3. If my settlement is for emotional distress, is it tax-free? No, not usually. Settlements for emotional distress are taxable unless the distress was directly caused by a physical injury. Without a physical injury, the money is considered ordinary income.
4. Are punitive damages taxable? Yes. Punitive damages, which are meant to punish the defendant rather than compensate you, are almost always taxable as ordinary income, even if they are part of a physical injury settlement.
5. If I sell my tax-free structured settlement, is the lump sum I get taxable? No. If the original settlement was for a physical injury, the lump sum you receive from a court-approved sale keeps its tax-free status. It is seen as an early payment, not new income.
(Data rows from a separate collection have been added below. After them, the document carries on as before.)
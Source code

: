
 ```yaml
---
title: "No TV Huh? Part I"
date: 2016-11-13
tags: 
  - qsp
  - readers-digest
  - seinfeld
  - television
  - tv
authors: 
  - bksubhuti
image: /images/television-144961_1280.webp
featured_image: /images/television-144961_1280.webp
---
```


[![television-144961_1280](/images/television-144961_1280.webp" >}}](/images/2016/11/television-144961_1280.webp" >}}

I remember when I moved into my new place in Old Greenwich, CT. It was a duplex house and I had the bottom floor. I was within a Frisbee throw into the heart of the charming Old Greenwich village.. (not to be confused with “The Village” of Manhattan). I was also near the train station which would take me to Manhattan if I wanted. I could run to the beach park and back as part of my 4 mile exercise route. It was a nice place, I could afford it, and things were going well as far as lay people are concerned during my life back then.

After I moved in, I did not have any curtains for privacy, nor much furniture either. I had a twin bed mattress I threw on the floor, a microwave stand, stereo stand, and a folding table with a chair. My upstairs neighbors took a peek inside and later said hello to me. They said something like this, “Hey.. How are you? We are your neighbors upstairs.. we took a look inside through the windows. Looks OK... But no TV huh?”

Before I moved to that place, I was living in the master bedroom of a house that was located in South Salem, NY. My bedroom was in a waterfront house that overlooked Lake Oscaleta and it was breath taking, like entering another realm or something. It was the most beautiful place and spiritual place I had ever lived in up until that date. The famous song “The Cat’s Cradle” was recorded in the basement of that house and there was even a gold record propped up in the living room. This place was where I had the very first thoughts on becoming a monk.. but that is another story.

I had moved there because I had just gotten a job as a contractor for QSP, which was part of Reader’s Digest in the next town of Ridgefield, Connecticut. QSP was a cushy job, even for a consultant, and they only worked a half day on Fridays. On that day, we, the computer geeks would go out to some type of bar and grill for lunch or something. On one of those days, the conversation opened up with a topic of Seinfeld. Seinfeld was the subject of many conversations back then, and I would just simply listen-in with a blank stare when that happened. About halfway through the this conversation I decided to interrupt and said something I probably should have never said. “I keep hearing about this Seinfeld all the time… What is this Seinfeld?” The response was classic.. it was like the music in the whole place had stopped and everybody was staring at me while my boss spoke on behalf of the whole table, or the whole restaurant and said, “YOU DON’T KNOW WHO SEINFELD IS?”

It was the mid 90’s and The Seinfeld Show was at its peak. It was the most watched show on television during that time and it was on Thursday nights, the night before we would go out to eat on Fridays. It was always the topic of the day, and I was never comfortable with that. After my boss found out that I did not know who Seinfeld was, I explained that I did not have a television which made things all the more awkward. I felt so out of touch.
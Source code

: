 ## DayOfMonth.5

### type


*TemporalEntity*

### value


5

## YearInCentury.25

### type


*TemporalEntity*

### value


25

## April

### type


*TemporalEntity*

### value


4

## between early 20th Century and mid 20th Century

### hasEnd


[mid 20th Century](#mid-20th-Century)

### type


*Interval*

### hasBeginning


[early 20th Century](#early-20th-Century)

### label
6. Why does a judge have to approve the sale of my settlement payments? To protect you. Federal law imposes a 40% tax penalty on the buyer unless a judge finds the sale is in your “best interest.” This prevents predatory companies from taking advantage of sellers.
7. What is a typical discount rate when selling my payments? Discount rates typically range from 9% to 18% but can be higher. The rate reflects the buyer’s profit and depends on how far in the future the payments are scheduled to be made.
8. Can I sell just a portion of my settlement payments? Yes. You can sell payments for a specific period (like the next five years), sell a percentage of each payment, or sell a specific lump sum payment scheduled for the future. This is called a partial sale.
9. I won the lottery. If I sell my future payments, is it a capital gain? No. Courts have consistently ruled that selling future lottery winnings results in ordinary income. The lump sum is considered a “substitute for ordinary income” because the original winnings were ordinary income.
10. What is a “chose in action”? It is a legal term for an intangible property right to bring a lawsuit. Some people argue that selling this right itself should be treated as the sale of a capital asset, but this is a very aggressive tax position.